Let the relationship grow, and when you feel like you're ready, I'd encourage you to find a time when the two of you are alone, and try bringing up the topic. With a friendship based on honesty and trust, you will be able to face the challenge of being vulnerable.

The Right Thing to Say:

Try saying something like, "You're a great friend, and I don't ever want that to change. And honestly, I've always wondered if this friendship would ever turn into something deeper. But I'm not sure how we would know. Do you have any ideas?" Asking him for his opinion is a great way to show you value what he thinks and feels, and you'll find out if you're on track.

Let's assume for a moment that your guy friend agrees with you about taking the relationship to the next level.
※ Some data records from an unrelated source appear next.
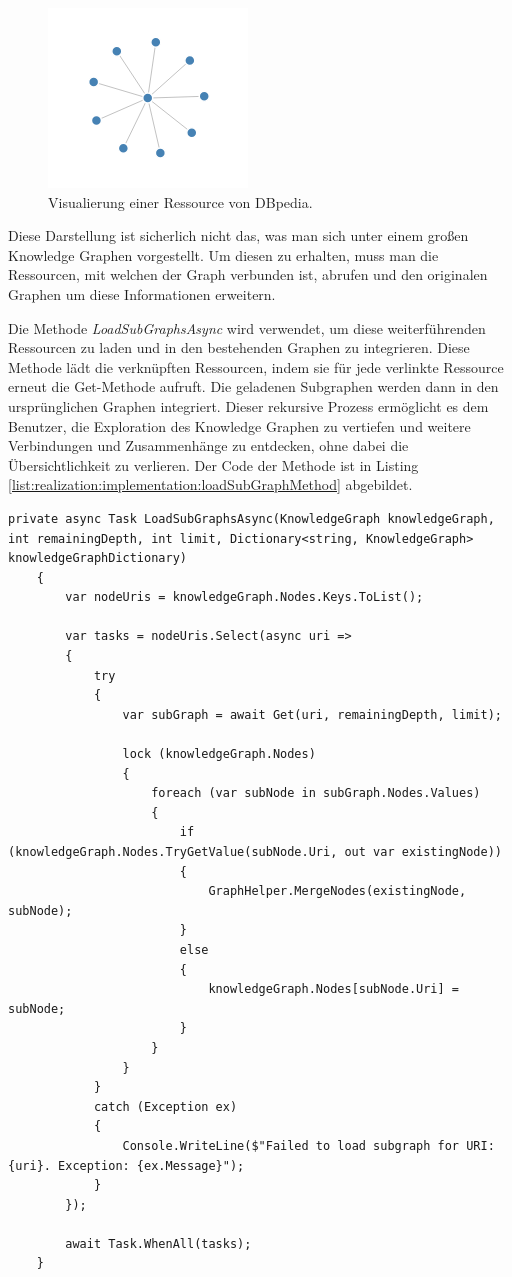 \begin{figure}[h]
    \centering
    \includegraphics[height=.3\textwidth]{images/03/SimpleGraph.png}
    \caption{Visualierung einer Ressource von DBpedia.}
    \label{fig:realization:implementation:simpleGraph}
\end{figure}

Diese Darstellung ist sicherlich nicht das, was man sich unter einem großen Knowledge Graphen vorgestellt. Um diesen zu erhalten, muss man die Ressourcen, mit welchen der Graph verbunden ist, abrufen und den originalen Graphen um diese Informationen erweitern.

Die Methode \textit{LoadSubGraphsAsync} wird verwendet, um diese weiterführenden Ressourcen zu laden und in den bestehenden Graphen zu integrieren. Diese Methode lädt die verknüpften Ressourcen, indem sie für jede verlinkte Ressource erneut die Get-Methode aufruft. Die geladenen Subgraphen werden dann in den ursprünglichen Graphen integriert. Dieser rekursive Prozess ermöglicht es dem Benutzer, die Exploration des Knowledge Graphen zu vertiefen und weitere Verbindungen und Zusammenhänge zu entdecken, ohne dabei die Übersichtlichkeit zu verlieren. Der Code der Methode ist in Listing \ref{list:realization:implementation:loadSubGraphMethod} abgebildet.

\begin{lstlisting}[caption={\textit{LoadSubGraphsAsync}-Methode zum rekursiven Laden der Graph-Ressourcen}, label={list:realization:implementation:loadSubGraphMethod}]
    private async Task LoadSubGraphsAsync(KnowledgeGraph knowledgeGraph, int remainingDepth, int limit, Dictionary<string, KnowledgeGraph> knowledgeGraphDictionary)
    {
        var nodeUris = knowledgeGraph.Nodes.Keys.ToList();

        var tasks = nodeUris.Select(async uri =>
        {
            try
            {
                var subGraph = await Get(uri, remainingDepth, limit);

                lock (knowledgeGraph.Nodes)
                {
                    foreach (var subNode in subGraph.Nodes.Values)
                    {
                        if (knowledgeGraph.Nodes.TryGetValue(subNode.Uri, out var existingNode))
                        {
                            GraphHelper.MergeNodes(existingNode, subNode);
                        }
                        else
                        {
                            knowledgeGraph.Nodes[subNode.Uri] = subNode;
                        }
                    }
                }
            }
            catch (Exception ex)
            {
                Console.WriteLine($"Failed to load subgraph for URI: {uri}. Exception: {ex.Message}");
            }
        });

        await Task.WhenAll(tasks);
    }
\end{lstlisting}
What then should you do? I would encourage you to sit down together and make a list of the things you have been doing that have made your friendship so strong. Commit to keep doing them, and your relationship will automatically grow. But be extremely careful about becoming very affectionate and sexual with each other. I have seen so many potentially great relationships ruined by the misuse of sex. As someone once said, if you settle for cheap sex, you will never discover priceless love.

Life is short. So be open and honest with your feelings, but be prepared for them not to be reciprocated. But with him knowing how you feel, you very well might open the door for him to start seeing you in a different, more romantic light.

 Still wondering if the feelings are mutual? Read this blog to find out if it's really love.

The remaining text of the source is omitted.